昨年、仕事帰りの福山駅でなんか無性にCDショップに寄りたくなってしまい、グーグルマップで検索すると意外に近くにあったのでスマホを片手に探してみたのだが…。目的地に辿り着くと、そこは廃墟よろしく、真っ暗な窓ガラスが睨む空き店舗が鎮座していた。私の中には泡を食った気持ちと「ああ、やっぱり」と妙に冷めた思いが同居していたのだった。
CDの売り上げが右肩下がりというニュースですら過去の話の様な気がする。もう、その次元ですら無くなった2016年に私は清春のニュー・アルバム『SOLOIST』と巡り合った。
私が清春を最初に知ったのは1996年。いわゆるCDが最も売れていた時代付近である。当時通っていた中学の音楽の授業でのこと。担当の先生の試みだったのだろう、生徒が持ってきたCDをかけて皆で鑑賞するという習慣が一時期あった。ある日、クラス・メイトが持ってきたのが、黒夢の「BEAMS」という8cmシングルだった。その曲を聴いた時の高揚感、それは今でも覚えている。
黒夢は、数年後の1999年に無期限活動停止を選択し、ベスト・アルバム「EMI 1994-1998 BEST OR WORST」を出す。この作品は2枚組で、SOFT DISKとHEAD DISKという題、白と黒の配色で区別されている。簡単に言えば、前者はポップでメロディアスなロック・チューンや叙情的なミドル・テンポのバラードが納められたディスク。後者は過激な歌詞のソリッドなロックやスピード感のあるパンキッシュな楽曲が占めているディスク。私が人生で初めて購入したアルバムがこの作品であり、思い入れのある作品でもある。
当時、黒夢というバンドは、ボーカルの清春が“脳”ベーシストの人時が“腰“を担っていて、それ以外はサイボーグでできているようなバンドだと称されていたと記憶している。的を射た表現だと思う。黒夢はあの時代のリスナーが求めるロック・バンドという佇まいを完璧にシンボリック化していたと思う。今から考えれば左うちわだった頃の余韻がまだ残る日本の裏側部分に、切っ先を向けるような歌詞、アティチュードが黒夢の音楽にはあったのだ。
黒夢の活動停止後、直ぐに清春はSADSという新たなグループを組み、ラウドでダークなロックを体現し、バンドという佇まいを突き詰めていった。
その後、2003年ごろから清春のソロとしての本格的な活動が開始され、今に至る。
なぜ、黒夢とSADSを改めて簡単に振り返ったかというと、今作を語る上でどうしても必要だと感じたからだ。

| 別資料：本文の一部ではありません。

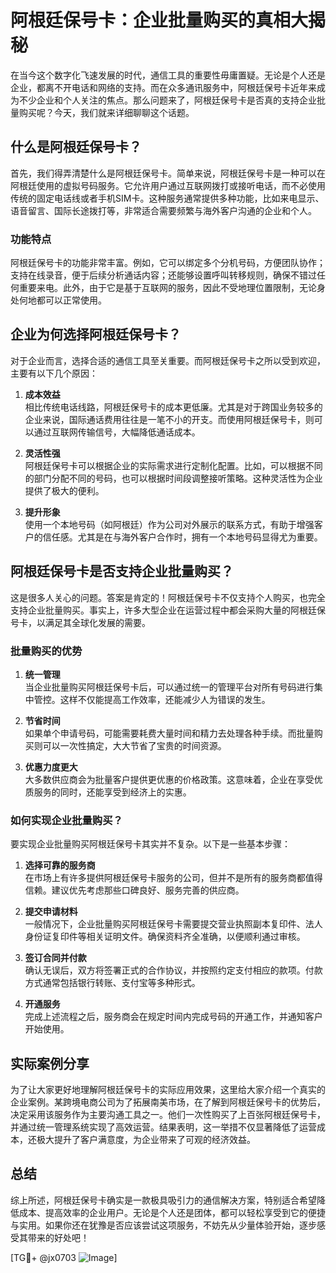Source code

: # 阿根廷保号卡：企业批量购买的真相大揭秘

在当今这个数字化飞速发展的时代，通信工具的重要性毋庸置疑。无论是个人还是企业，都离不开电话和网络的支持。而在众多通讯服务中，阿根廷保号卡近年来成为不少企业和个人关注的焦点。那么问题来了，阿根廷保号卡是否真的支持企业批量购买呢？今天，我们就来详细聊聊这个话题。

## 什么是阿根廷保号卡？

首先，我们得弄清楚什么是阿根廷保号卡。简单来说，阿根廷保号卡是一种可以在阿根廷使用的虚拟号码服务。它允许用户通过互联网拨打或接听电话，而不必使用传统的固定电话线或者手机SIM卡。这种服务通常提供多种功能，比如来电显示、语音留言、国际长途拨打等，非常适合需要频繁与海外客户沟通的企业和个人。

### 功能特点

阿根廷保号卡的功能非常丰富。例如，它可以绑定多个分机号码，方便团队协作；支持在线录音，便于后续分析通话内容；还能够设置呼叫转移规则，确保不错过任何重要来电。此外，由于它是基于互联网的服务，因此不受地理位置限制，无论身处何地都可以正常使用。

## 企业为何选择阿根廷保号卡？

对于企业而言，选择合适的通信工具至关重要。而阿根廷保号卡之所以受到欢迎，主要有以下几个原因：

1. **成本效益**  
   相比传统电话线路，阿根廷保号卡的成本更低廉。尤其是对于跨国业务较多的企业来说，国际通话费用往往是一笔不小的开支。而使用阿根廷保号卡，则可以通过互联网传输信号，大幅降低通话成本。

2. **灵活性强**  
   阿根廷保号卡可以根据企业的实际需求进行定制化配置。比如，可以根据不同的部门分配不同的号码，也可以根据时间段调整接听策略。这种灵活性为企业提供了极大的便利。

3. **提升形象**  
   使用一个本地号码（如阿根廷）作为公司对外展示的联系方式，有助于增强客户的信任感。尤其是在与海外客户合作时，拥有一个本地号码显得尤为重要。

## 阿根廷保号卡是否支持企业批量购买？

这是很多人关心的问题。答案是肯定的！阿根廷保号卡不仅支持个人购买，也完全支持企业批量购买。事实上，许多大型企业在运营过程中都会采购大量的阿根廷保号卡，以满足其全球化发展的需要。

### 批量购买的优势

1. **统一管理**  
   当企业批量购买阿根廷保号卡后，可以通过统一的管理平台对所有号码进行集中管控。这样不仅能提高工作效率，还能减少人为错误的发生。

2. **节省时间**  
   如果单个申请号码，可能需要耗费大量时间和精力去处理各种手续。而批量购买则可以一次性搞定，大大节省了宝贵的时间资源。

3. **优惠力度更大**  
   大多数供应商会为批量客户提供更优惠的价格政策。这意味着，企业在享受优质服务的同时，还能享受到经济上的实惠。

### 如何实现企业批量购买？

要实现企业批量购买阿根廷保号卡其实并不复杂。以下是一些基本步骤：

1. **选择可靠的服务商**  
   在市场上有许多提供阿根廷保号卡服务的公司，但并不是所有的服务商都值得信赖。建议优先考虑那些口碑良好、服务完善的供应商。

2. **提交申请材料**  
   一般情况下，企业批量购买阿根廷保号卡需要提交营业执照副本复印件、法人身份证复印件等相关证明文件。确保资料齐全准确，以便顺利通过审核。

3. **签订合同并付款**  
   确认无误后，双方将签署正式的合作协议，并按照约定支付相应的款项。付款方式通常包括银行转账、支付宝等多种形式。

4. **开通服务**  
   完成上述流程之后，服务商会在规定时间内完成号码的开通工作，并通知客户开始使用。

## 实际案例分享

为了让大家更好地理解阿根廷保号卡的实际应用效果，这里给大家介绍一个真实的企业案例。某跨境电商公司为了拓展南美市场，在了解到阿根廷保号卡的优势后，决定采用该服务作为主要沟通工具之一。他们一次性购买了上百张阿根廷保号卡，并通过统一管理系统实现了高效运营。结果表明，这一举措不仅显著降低了运营成本，还极大提升了客户满意度，为企业带来了可观的经济效益。

## 总结

综上所述，阿根廷保号卡确实是一款极具吸引力的通信解决方案，特别适合希望降低成本、提高效率的企业用户。无论是个人还是团体，都可以轻松享受到它的便捷与实用。如果你还在犹豫是否应该尝试这项服务，不妨先从少量体验开始，逐步感受其带来的好处吧！

[TG💪+ @jx0703 ![Image](https://github.com/user-attachments/assets/dbca1d08-cadb-493c-b0ec-ad6f7a83f270)]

というのも結論から先に言ってしまうなら、清春の長いソロ活動という道の途中で、あの時の黒夢と邂逅したのが本作であるからだ。
作品の始まりは、いつもの清春ロック「ナザリー」で始まる。(安逸な表現で申し訳ないが、清春は腐っても清春だから、私はそう評している)ただ、音の粒に生々しさがあり、いつもと違う入り口になっているのも感じた。

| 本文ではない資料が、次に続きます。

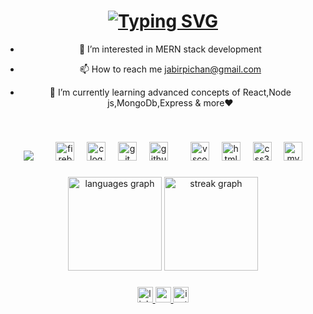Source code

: <h1 align='center'>
  <a href="https://git.io/typing-svg">
    <img src="https://readme-typing-svg.herokuapp.com?font=Kalam&size=30&pause=1000&color=F71151&center=true&random=false&width=435&lines=Hi+There%F0%9F%91%8B%F0%9F%8F%BB;I'm+Mohamed+Jabir" alt="Typing SVG" />
  </a>
</h1>
<div align="center">
     
- 👀 I’m interested in MERN stack development
 
- 📫 How to reach me jabirpichan@gmail.com
  
- 🌱 I’m currently learning advanced concepts of React,Node js,MongoDb,Express & more❤️
 
  




<br clear="both">

###
<div align="center">
 
  <img src="https://cdn.jsdelivr.net/gh/devicons/devicon@latest/icons/react/react-original.svg" />
          
  <img width="12" />
  <img width="12" />
  <img src="https://cdn.jsdelivr.net/gh/devicons/devicon/icons/firebase/firebase-plain.svg" height="30" alt="firebase logo"  />
  <img width="12" />
  <img src="https://cdn.jsdelivr.net/gh/devicons/devicon/icons/c/c-original.svg" height="30" alt="c logo"  />
  <img width="12" />
  <img src="https://cdn.jsdelivr.net/gh/devicons/devicon/icons/git/git-original.svg" height="30" alt="git logo"  />
  <img width="12" />
  <img src="https://cdn.jsdelivr.net/gh/devicons/devicon/icons/github/github-original.svg" height="30" alt="github logo"  />
  <img width="12" />
  <img width="12" />
  <img src="https://cdn.jsdelivr.net/gh/devicons/devicon/icons/vscode/vscode-original.svg" height="30" alt="vscode logo"  />
  <img width="12" />
  <img src="https://cdn.jsdelivr.net/gh/devicons/devicon/icons/html5/html5-original.svg" height="30" alt="html5 logo"  />
  <img width="12" />
  <img src="https://cdn.jsdelivr.net/gh/devicons/devicon/icons/css3/css3-original.svg" height="30" alt="css3 logo"  />
  <img width="12" />
  <img src="https://cdn.jsdelivr.net/gh/devicons/devicon/icons/mysql/mysql-original.svg" height="30" alt="mysql logo"  />
</div>

###


###

<div align="center">
  <img src="https://github-readme-stats.vercel.app/api/top-langs?username=jabirunex&locale=en&hide_title=false&layout=compact&card_width=320&langs_count=5&theme=blueberry&hide_border=false&order=2" height="150" alt="languages graph"  />
  <img src="https://streak-stats.demolab.com?user=jabirunex&locale=en&mode=daily&theme=blueberry&hide_border=false&border_radius=5&order=3" height="150" alt="streak graph"  />
</div>

###


<div align="center">
  <a href="https://www.linkedin.com/in/jabir-pichan-a52161240?utm_source=share&utm_campaign=share_via&utm_content=profile&utm_medium=android_app">
    <img src="https://img.shields.io/static/v1?message=LinkedIn&logo=linkedin&label=&color=0077B5&logoColor=white&labelColor=&style=for-the-badge" height="25" alt="linkedin logo" />
  </a>
  <a href="mailto: jabirpichan@gmail.com">
    <img src="https://img.shields.io/static/v1?message=Gmail&logo=gmail&label=&color=D14836&logoColor=white&labelColor=&style=for-the-badge" height="25" alt="gmail logo" />
  </a>
  <a href="https://www.instagram.com/jabirunex?igsh=MTUwcDJqNnN4a2RpbQ==">
    <img src="https://img.shields.io/static/v1?message=Instagram&logo=instagram&label=&color=E4405F&logoColor=white&labelColor=&style=for-the-badge" height="25" alt="instagram logo" />
  </a>
</div>



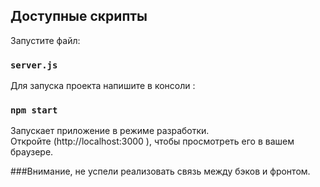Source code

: ## Доступные скрипты

Запустите файл: 

### `server.js`

Для запуска проекта напишите в консоли :

### `npm start`

Запускает приложение в режиме разработки.\
Откройте (http://localhost:3000 ), чтобы просмотреть его в вашем браузере.

###Внимание, не успели реализовать связь между бэков и фронтом.
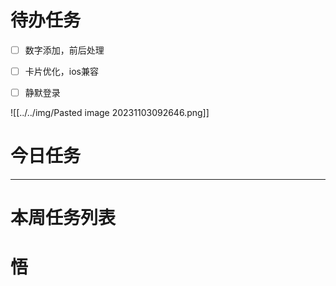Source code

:# 待办任务
- [ ] 数字添加，前后处理
- [ ] 卡片优化，ios兼容
- [ ] 静默登录


![[../../img/Pasted image 20231103092646.png]]
# 今日任务







------
# 本周任务列表









# 悟
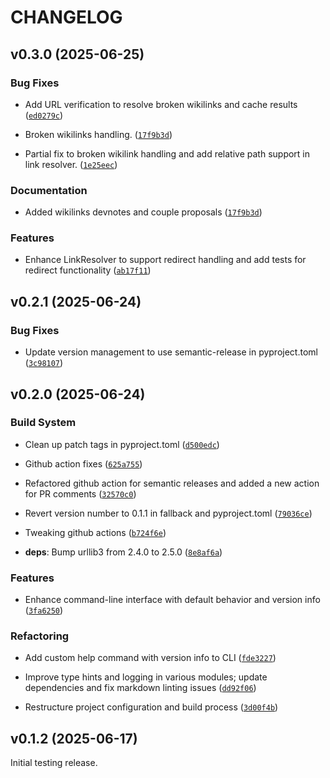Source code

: # CHANGELOG

<!-- version list -->

## v0.3.0 (2025-06-25)

### Bug Fixes

- Add URL verification to resolve broken wikilinks and cache results
  ([`ed0279c`](https://github.com/jsade/atlas-markdown/commit/ed0279c21c907c815e1ce2fb2b9056dbf512368b))

- Broken wikilinks handling.
  ([`17f9b3d`](https://github.com/jsade/atlas-markdown/commit/17f9b3d6fe685739da0a9892233930bf5d18e208))

- Partial fix to broken wikilink handling and add relative path support in link resolver.
  ([`1e25eec`](https://github.com/jsade/atlas-markdown/commit/1e25eece5bf552829a6c87f9fe249ac14e6adf00))

### Documentation

- Added wikilinks devnotes and couple proposals
  ([`17f9b3d`](https://github.com/jsade/atlas-markdown/commit/17f9b3d6fe685739da0a9892233930bf5d18e208))

### Features

- Enhance LinkResolver to support redirect handling and add tests for redirect functionality
  ([`ab17f11`](https://github.com/jsade/atlas-markdown/commit/ab17f11ec58949230b50e0aedf237cb893d4db6f))


## v0.2.1 (2025-06-24)

### Bug Fixes

- Update version management to use semantic-release in pyproject.toml
  ([`3c98107`](https://github.com/jsade/atlas-markdown/commit/3c981071314f299576c7c2eb2d0514e8fead2b47))


## v0.2.0 (2025-06-24)

### Build System

- Clean up patch tags in pyproject.toml
  ([`d500edc`](https://github.com/jsade/atlas-markdown/commit/d500edcacec9252d98d94524098fe8f89b18c5e9))

- Github action fixes
  ([`625a755`](https://github.com/jsade/atlas-markdown/commit/625a7553fee6478aacca0e4acb05bd35e733736a))

- Refactored github action for semantic releases and added a new action for PR comments
  ([`32570c0`](https://github.com/jsade/atlas-markdown/commit/32570c041e4a5ab16472a054e77018423e0e47fe))

- Revert version number to 0.1.1 in fallback and pyproject.toml
  ([`79036ce`](https://github.com/jsade/atlas-markdown/commit/79036cee18c8cec0bc0e51145f1e894b1d35a621))

- Tweaking github actions
  ([`b724f6e`](https://github.com/jsade/atlas-markdown/commit/b724f6ec9849e8c0d77454ff33f37937575407e1))

- **deps**: Bump urllib3 from 2.4.0 to 2.5.0
  ([`8e8af6a`](https://github.com/jsade/atlas-markdown/commit/8e8af6a7b214670ffa91f7ebb20f90dcb07cb468))

### Features

- Enhance command-line interface with default behavior and version info
  ([`3fa6250`](https://github.com/jsade/atlas-markdown/commit/3fa6250da7c083a630e2c8632864ac4cefcd9d46))

### Refactoring

- Add custom help command with version info to CLI
  ([`fde3227`](https://github.com/jsade/atlas-markdown/commit/fde3227b4016805a6468d76df254bf33d3803390))

- Improve type hints and logging in various modules; update dependencies and fix markdown linting
  issues
  ([`dd92f06`](https://github.com/jsade/atlas-markdown/commit/dd92f069c42d5723c16c94b73573acbd90da541b))

- Restructure project configuration and build process
  ([`3d00f4b`](https://github.com/jsade/atlas-markdown/commit/3d00f4bac2322e6f070a84c3738703223946ce41))


## v0.1.2 (2025-06-17)

Initial testing release.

また、三拍子で奏でられるバンジョーとバイオリンの音色が混じり合うアジアの民族音楽調の「夢心地メロディー」。ギターのカッティングとオルゴールの様なキーボードが“Let’s dance”という歌詞にまた違った情景を与えているジャズ・テイストの「EDEN」。今のブームとも言える4つ打ちを取り入れた「QUIET LIEF」が、古典とコンテンポラリーな音像を交差させていく。
そして、前述した清春・meets・黒夢を最も感じたのは、「DIARY」「ロラ」等の楽曲からだ。ここに差し掛かる時匂ったのは、あのSOFT DISKの楽曲達の叙情性に他ならない。そこに今のメロウな清春の歌声が混じり合う瞬間が確かに存在している。

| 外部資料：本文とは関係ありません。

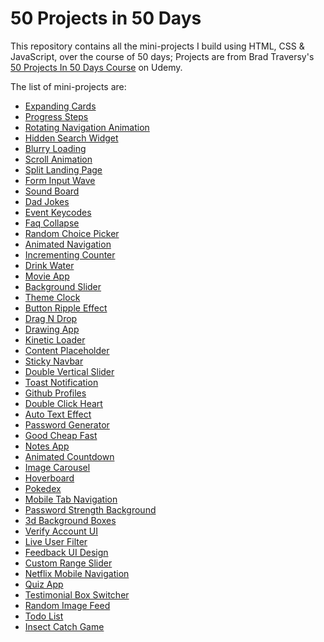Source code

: # 50 Projects in 50 Days

This repository contains all the mini-projects I build using HTML, CSS & JavaScript, over the course of 50 days; Projects are from Brad Traversy's [50 Projects In 50 Days Course](https://www.udemy.com/course/50-projects-50-days/) on Udemy.

The list of mini-projects are:

- [Expanding Cards](https://codepen.io/LeKoels27/pen/ExEoxMP)
- [Progress Steps](https://codepen.io/LeKoels27/pen/ExEoxMP)
- [Rotating Navigation Animation](https://codepen.io/LeKoels27/pen/gOeoNmg)
- [Hidden Search Widget](https://codepen.io/LeKoels27/pen/eYMVaXe)
- [Blurry Loading](https://codepen.io/LeKoels27/pen/gOeQVad)
- [Scroll Animation](https://codepen.io/LeKoels27/pen/NWYMxZe)
- [Split Landing Page](https://codepen.io/LeKoels27/pen/RwMqzVp)
- [Form Input Wave](https://codepen.io/LeKoels27/pen/jOzdyxK)
- [Sound Board](https://codepen.io/LeKoels27/pen/zYWemrz)
- [Dad Jokes](https://codepen.io/LeKoels27/pen/ZExwdjm)
- [Event Keycodes](https://codepen.io/LeKoels27/pen/VwXRyvj)
- [Faq Collapse](https://codepen.io/LeKoels27/pen/GRxeVex)
- [Random Choice Picker](https://codepen.io/LeKoels27/pen/RwMOJrQ)
- [Animated Navigation](https://codepen.io/LeKoels27/pen/poLmZMW)
- [Incrementing Counter](https://codepen.io/LeKoels27/pen/yLKdrXP)
- [Drink Water](https://codepen.io/LeKoels27/pen/oNdvzQV)
- [Movie App](https://codepen.io/LeKoels27/pen/abGbJWL)
- [Background Slider](https://codepen.io/LeKoels27/pen/poVvaJN)
- [Theme Clock](https://codepen.io/LeKoels27/pen/MWGyeEo)
- [Button Ripple Effect](https://codepen.io/LeKoels27/pen/BaxzQvG)
- [Drag N Drop](https://codepen.io/LeKoels27/pen/LYmZKxO)
- [Drawing App](https://codepen.io/LeKoels27/pen/jOxwwqw)
- [Kinetic Loader](https://codepen.io/LeKoels27/pen/wvjPopE)
- [Content Placeholder](https://codepen.io/LeKoels27/pen/RwyjOwz)
- [Sticky Navbar]()
- [Double Vertical Slider]()
- [Toast Notification]()
- [Github Profiles]()
- [Double Click Heart]()
- [Auto Text Effect]()
- [Password Generator]()
- [Good Cheap Fast]()
- [Notes App]()
- [Animated Countdown]()
- [Image Carousel]()
- [Hoverboard]()
- [Pokedex]()
- [Mobile Tab Navigation]()
- [Password Strength Background]()
- [3d Background Boxes]()
- [Verify Account UI]()
- [Live User Filter]()
- [Feedback UI Design]()
- [Custom Range Slider]()
- [Netflix Mobile Navigation]()
- [Quiz App]()
- [Testimonial Box Switcher]()
- [Random Image Feed]()
- [Todo List]()
- [Insect Catch Game]()
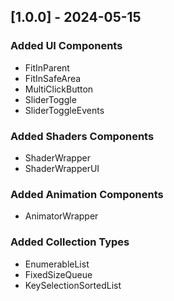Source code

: ## [1.0.0] - 2024-05-15

### Added UI Components

- FitInParent
- FitInSafeArea
- MultiClickButton
- SliderToggle
- SliderToggleEvents

### Added Shaders Components

- ShaderWrapper
- ShaderWrapperUI

### Added Animation Components

- AnimatorWrapper

### Added Collection Types

- EnumerableList
- FixedSizeQueue
- KeySelectionSortedList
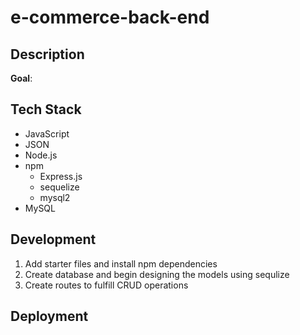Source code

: # e-commerce-back-end

## Description

**Goal**:

## Tech Stack
- JavaScript
- JSON
- Node.js
- npm
    - Express.js
    - sequelize
    - mysql2
- MySQL

## Development
1. Add starter files and install npm dependencies
1. Create database and begin designing the models using sequlize
1. Create routes to fulfill CRUD operations

## Deployment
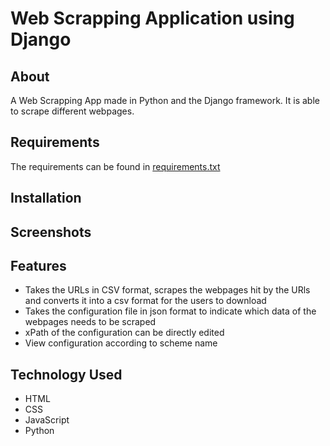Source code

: # Web Scrapping Application using Django


## About
A Web Scrapping App made in Python and the Django framework. It is able to scrape different webpages.

## Requirements
The requirements can be found in [requirements.txt](https://github.com/Zero722/gbd/blob/django/requirements.txt)

## Installation

## Screenshots

## Features
- Takes the URLs in CSV format, scrapes the webpages hit by the URls and converts it into a csv format for the users to download 
- Takes the configuration file in json format to indicate which data of the webpages needs to be scraped
- xPath of the configuration can be directly edited
- View configuration according to scheme name

## Technology Used
- HTML
- CSS
- JavaScript
- Python






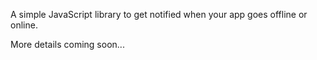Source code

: A simple JavaScript library to get notified when your app goes offline or online. 

More details coming soon...
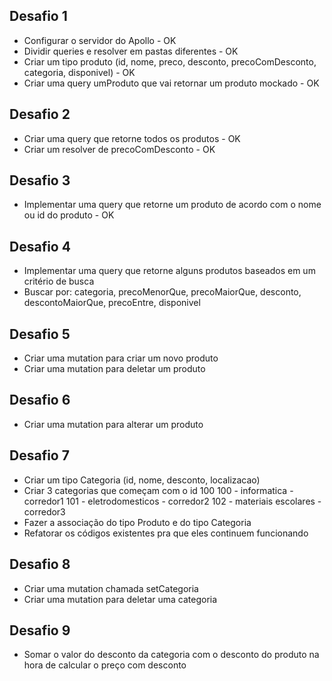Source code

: ## Desafio 1
- Configurar o servidor do Apollo - OK
- Dividir queries e resolver em pastas diferentes - OK
- Criar um tipo produto (id, nome, preco, desconto, precoComDesconto, categoria, disponivel) - OK
- Criar uma query umProduto que vai retornar um produto mockado - OK

## Desafio 2
- Criar uma query que retorne todos os produtos - OK
- Criar um resolver de precoComDesconto - OK

## Desafio 3
- Implementar uma query que retorne um produto de acordo com o nome ou id do produto - OK

## Desafio 4
- Implementar uma query que retorne alguns produtos baseados em um critério de busca
- Buscar por: categoria, precoMenorQue, precoMaiorQue, desconto, descontoMaiorQue, precoEntre, disponivel

## Desafio 5
- Criar uma mutation para criar um novo produto
- Criar uma mutation para deletar um produto

## Desafio 6
- Criar uma mutation para alterar um produto

## Desafio 7
- Criar um tipo Categoria (id, nome, desconto, localizacao)
- Criar 3 categorias que começam com o id 100
100 - informatica - corredor1
101 - eletrodomesticos - corredor2
102 - materiais escolares - corredor3
- Fazer a associação do tipo Produto e do tipo Categoria
- Refatorar os códigos existentes pra que eles continuem funcionando

## Desafio 8
- Criar uma mutation chamada setCategoria
- Criar uma mutation para deletar uma categoria

## Desafio 9
- Somar o valor do desconto da categoria com o desconto do produto na hora de calcular o preço com desconto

もう一つのポイントとして、ソング・ライター清春の成熟という側面をつかさどる楽曲がある。それは「瑠璃色」だ。この曲は、言うなれば、ジュリー・meets・清春だ。音楽的には、歌謡曲や日本のポップスと清春のロック・テイストが混じり合った瞬間だろう。清春は若かりし頃、ジュリーこと沢田研二になりたかったという。そういった意味で、彼はエイベックスというレコード会社を経て、今のワーナー・ミュージック・ジャパンでロック×アイドルをアダルトなスタイルで結実させたのだと思う。
さらに、歌謡曲→お茶の間というキーワードに関して、私がずっと温めてきた妄想がある。それは、清春が童謡の「およげたいやきくん」を歌ったら、すごくマッチするのではないかという想像だ。そんな願いを少し満足させてくれたのが「メゾピアノ」だと個人的には思っている。
つまり、清春はそのレベルの“SOLOIST”独奏者になりつつあるということだと、私は考えている。
この作品で、清春は黒夢に再会したのだと思う。でもそれは交差点での一瞬の出来事。あくまでも彼はソロの歌い手として、次に進み続けるだろう。
しかし、清春は黒夢という存在を手放したからこそ、またこうやって、ばったり会うことができた、とも言える。彼にとっても、僕たちにとっても、このバンドは特別な意味を持つ。
最後に、黒夢のベスト・アルバムに故・東條雅人氏が書いたライナー・ノーツがある。その一節に“無期限の活動停止を宣言した黒夢というロック・バンドの存在は、もしかしたら今後、彼ら自身にとって最強のライバルになるのかも知れない。そしてそれは、僕達にとっても永遠に消えることのない”それぞれの夢“であり続けるに違いない……。という部分がある。この言葉が、今更ながら現実味を帯びてきているような気が私はしている。
そう思った理由は、本作の中核を担う「FUGITIVE」という楽曲の歌詞にある“今すぐ 夢の先まで逃げて 帰らない時を僕の視界に”という部分が、“黒夢”と共鳴しあっているということ、だけではない…
“たからものは手放せて初めて宝物と言える”ある小説の一節を記憶している。
私たちは、大きな“夢”と別れを告げた。だからこそ再び出会ったとき、それがたからものだったと言える…
そんな瞬間に巡り合うこともできるのだ。